My guess is that your trainer is used to seeing Ambred dogs in black in tan with saddles. I think all of us who have anything other than that have gotten the same kinds of comments from people who fancy themselves experts. Try going out in public with a sable!







People will absolutely assure you that your dog is an Elkhound, or maybe a wolf. 

My standard response to people like these is that this dog is a working lines dog, and since they are less common than pet and show lines in this country, people aren't as familiar with them, but that yes - it's a German Shepherd.


----------



## SunCzarina

I agree, people are so used to seeing the black and tan saddlebacks that they just assume they all look like that.

Yep, I had a sable a long time ago. Everyone though he was a wolf.


----------



## Superpup

Looks purebred to me!! Very beautiful too!!!


----------



## Chris Wild

Actually, Griffin looks like a melanistic (dark blanket) B&T to me, not a Bi.


----------



## Die Fledermaus

haha. i love it.

good to hear some people with sense. 

i guess i'll just have to get used to the constant barading of people telling me she is a lab mix or a wolf hybrid.

YES, i have already gotten both of those comments more than once and i've only had her less than a month.

i'll just make sure i remember what the real experts said and assure everyone she is purebred and she is a working line.


what should i tell the breeder the next class. I'm SURE she'll bring it up again.

of course. she works at the humane society where i got my dog and she has the excuse that she has owned GSD's before.

so whats a lowly peasant like myself supposed to say to such refined knowledge of the breed. not to mention she's a DOG trainer and automatically knows everything about dogs. (sarcasm intended)

i guess i'll just swallow my tongue even though i know she's wrong .

grr.


----------



## SunCzarina

> Quote:she has the excuse that she has owned GSD's before.


That's a really poor excuse to not know a working line dog when they see it.
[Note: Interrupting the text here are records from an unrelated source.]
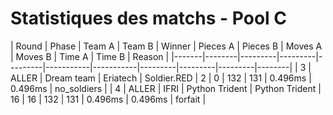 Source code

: # Statistiques des matchs - Pool C

| Round | Phase | Team A | Team B | Winner | Pieces A | Pieces B | Moves A | Moves B | Time A | Time B | Reason |
|-------|--------|---------|---------|---------|-----------|-----------|---------|---------|---------|--------|
| 3 | ALLER | Dream team | Eriatech | Soldier.RED | 2 | 0 | 132 | 131 | 0.496ms | 0.496ms | no_soldiers |
| 4 | ALLER | IFRI | Python Trident | Python Trident | 16 | 16 | 132 | 131 | 0.496ms | 0.496ms | forfait |
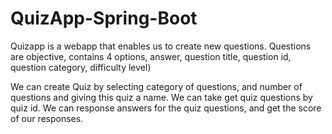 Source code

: # QuizApp-Spring-Boot
Quizapp is a webapp that enables us to create new questions.
Questions are objective, contains 4 options, answer, question title, question id, question category, difficulty level)

We can create Quiz by selecting category of questions, and number of questions and giving this quiz a name.
We can take get quiz questions by quiz id. 
We can response answers for the quiz questions, and get the score of our responses.
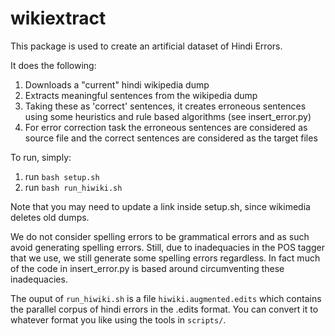 # wikiextract

This package is used to create an artificial dataset of Hindi Errors.

It does the following:

1. Downloads a "current" hindi wikipedia dump
2. Extracts meaningful sentences from the wikipedia dump 
3. Taking these as 'correct' sentences, it creates erroneous sentences using some heuristics and rule based algorithms (see insert_error.py)
4. For error correction task the erroneous sentences are considered as source file and  the correct sentences are considered as the target files

To run, simply: 

1. run `bash setup.sh`
2. run `bash run_hiwiki.sh` 

Note that you may need to update a link inside setup.sh, since wikimedia deletes old dumps.

We do not consider spelling errors to be grammatical errors and as such avoid generating spelling errors. Still, due to inadequacies in the POS tagger that we use, we still generate some spelling errors regardless. In fact much of the code in insert_error.py is based around circumventing these inadequacies.

The ouput of `run_hiwiki.sh` is a file `hiwiki.augmented.edits` which contains the parallel corpus of hindi errors in the .edits format. You can convert it to whatever format you like using the tools in `scripts/`.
She's probably the person who put MIX on your dog's shelter card.


----------



## Die Fledermaus

> Originally Posted By: SunCzarina
> 
> 
> 
> Quote:she has the excuse that she has owned GSD's before.
> 
> 
> 
> That's a really poor excuse to not know a working line dog when they see it. She's probably the person who put MIX on your dog's shelter card.
Click to expand...

lol 
i know

I've owned a house before, doesnt make me a realistate expert.


----------



## acurajane

My former gsd's sire was almost same in coloring except where the tan is was white on him. Your gsd is beautiful


----------



## pupresq

It's the pics - he's definitely a bi. Penciling, tarheels, the works. Unless there's something else that distinguishes them.


----------



## The Stig

She appears to be a very beautiful purebred bi-colour GSD to me. Tell the trainer to shut it. 

I dropped Janka's first trainer after she said my dog was going to develop HD after watching her walk at our first lesson. Janka was only 4 months old at that time, and I told her she was still growing and developing hence the puppy waddle. She also made a few unprofessional, unrelated, uncalled for comments about Janka's breeder that I didn't care for.
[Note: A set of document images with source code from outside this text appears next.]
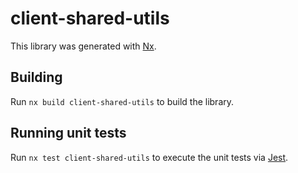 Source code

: # client-shared-utils

This library was generated with [Nx](https://nx.dev).

## Building

Run `nx build client-shared-utils` to build the library.

## Running unit tests

Run `nx test client-shared-utils` to execute the unit tests via [Jest](https://jestjs.io).
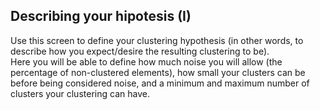 ## Describing your hipotesis (I)

Use this screen to define your clustering hypothesis (in other words, to describe how you expect/desire the resulting clustering to be).  
Here you will be able to define how much noise you will allow (the percentage of non-clustered elements), how small your clusters can 
be before being considered noise, and a minimum and maximum number of clusters your clustering can have.
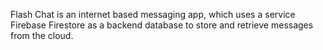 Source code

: Flash Chat is an internet based messaging app, which uses a service Firebase Firestore as a backend database to store and retrieve messages from the cloud.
Janka has an adorable white spot on her chest since I saw her at 6 weeks. She also had one on her back paw which has since disappeared. 
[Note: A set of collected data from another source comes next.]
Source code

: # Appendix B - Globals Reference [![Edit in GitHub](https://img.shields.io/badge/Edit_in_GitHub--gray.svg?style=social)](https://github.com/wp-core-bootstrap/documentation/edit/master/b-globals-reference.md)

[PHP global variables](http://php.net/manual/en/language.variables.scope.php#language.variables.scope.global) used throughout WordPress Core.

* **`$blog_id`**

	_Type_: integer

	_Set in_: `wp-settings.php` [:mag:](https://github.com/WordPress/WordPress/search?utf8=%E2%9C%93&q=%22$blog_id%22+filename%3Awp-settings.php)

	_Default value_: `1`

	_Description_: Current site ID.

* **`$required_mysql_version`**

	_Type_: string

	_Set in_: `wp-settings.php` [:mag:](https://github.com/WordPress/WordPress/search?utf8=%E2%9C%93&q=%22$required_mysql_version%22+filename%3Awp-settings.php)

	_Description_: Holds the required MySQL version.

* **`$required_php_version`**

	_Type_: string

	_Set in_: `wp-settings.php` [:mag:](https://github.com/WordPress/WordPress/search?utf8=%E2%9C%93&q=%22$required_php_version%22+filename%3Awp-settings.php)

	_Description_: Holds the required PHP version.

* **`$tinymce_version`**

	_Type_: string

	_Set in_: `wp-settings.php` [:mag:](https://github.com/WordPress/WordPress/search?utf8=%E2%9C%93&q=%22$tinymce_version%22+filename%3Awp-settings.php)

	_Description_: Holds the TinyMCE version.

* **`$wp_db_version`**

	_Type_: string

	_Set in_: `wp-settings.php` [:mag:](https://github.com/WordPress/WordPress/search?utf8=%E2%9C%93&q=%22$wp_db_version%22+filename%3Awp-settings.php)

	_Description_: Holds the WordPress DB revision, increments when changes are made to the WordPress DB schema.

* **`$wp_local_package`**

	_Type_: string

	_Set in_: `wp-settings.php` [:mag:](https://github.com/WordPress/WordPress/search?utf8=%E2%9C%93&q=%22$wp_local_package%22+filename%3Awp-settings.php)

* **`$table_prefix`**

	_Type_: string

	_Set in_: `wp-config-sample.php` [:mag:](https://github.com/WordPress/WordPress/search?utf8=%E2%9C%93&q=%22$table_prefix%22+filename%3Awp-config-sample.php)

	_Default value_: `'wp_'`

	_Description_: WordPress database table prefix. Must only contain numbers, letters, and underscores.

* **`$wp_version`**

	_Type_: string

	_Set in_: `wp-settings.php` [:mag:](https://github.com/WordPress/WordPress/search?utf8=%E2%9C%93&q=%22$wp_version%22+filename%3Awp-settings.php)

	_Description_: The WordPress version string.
Your GSD is beautiful. Don't let an ignorant, pompous statement get to you.


----------



## Die Fledermaus

dont worry. its not getting to me.

...
now if i spent over $1000 for a purebred on purpose... then i would be irritated.

but she's a rescue from the Humane society. so i dont really mind the mutt comments. they're always followed with "but she's so cute"

although i admit its already getting tiresome hearing about it. (that she's a mix and not purebred like i'm telling them)

oh well.

the trainer got to me because she's an insufferable know it all that would sooner rip her ears off than hear a differing opinion


----------



## Kayla's Dad

> Originally Posted By: Die Fledermaus
> so whats a lowly peasant like myself supposed to say to such refined knowledge of the breed. not to mention she's a DOG trainer and automatically knows everything about dogs. (sarcasm intended)


Smile, nod your head, thank them for their {useless, uninformative-end editorial} information and thoughts and move on.


----------



## Martie

> Originally Posted By: The StigShe appears to be a very beautiful purebred bi-colour GSD to me. Tell the trainer to shut it.
> 
> I dropped Janka's first trainer after she said my dog was going to develop HD after watching her walk at our first lesson. Janka was only 4 months old at that time, and I told her she was still growing and developing hence the puppy waddle. She also made a few unprofessional, unrelated, uncalled for comments about Janka's breeder that I didn't care for.
> 
> Janka has an adorable white spot on her chest since I saw her at 6 weeks. She also had one on her back paw which has since disappeared.
> 
> Your GSD is beautiful. Don't let an ignorant, pompous statement get to you.


Yes - your GSD and I do mean GSD - is beautiful. I have a German Showline GSD that I did pay over $1000 for and got similar comments in classes. When he was 4 months old, I was told his hips were terrible and one instructor (who had two GSD's) expressed great concern that his ears weren't up yet and asked if he was a purebred! She told me I should be pumping in extra calcium before it was too late.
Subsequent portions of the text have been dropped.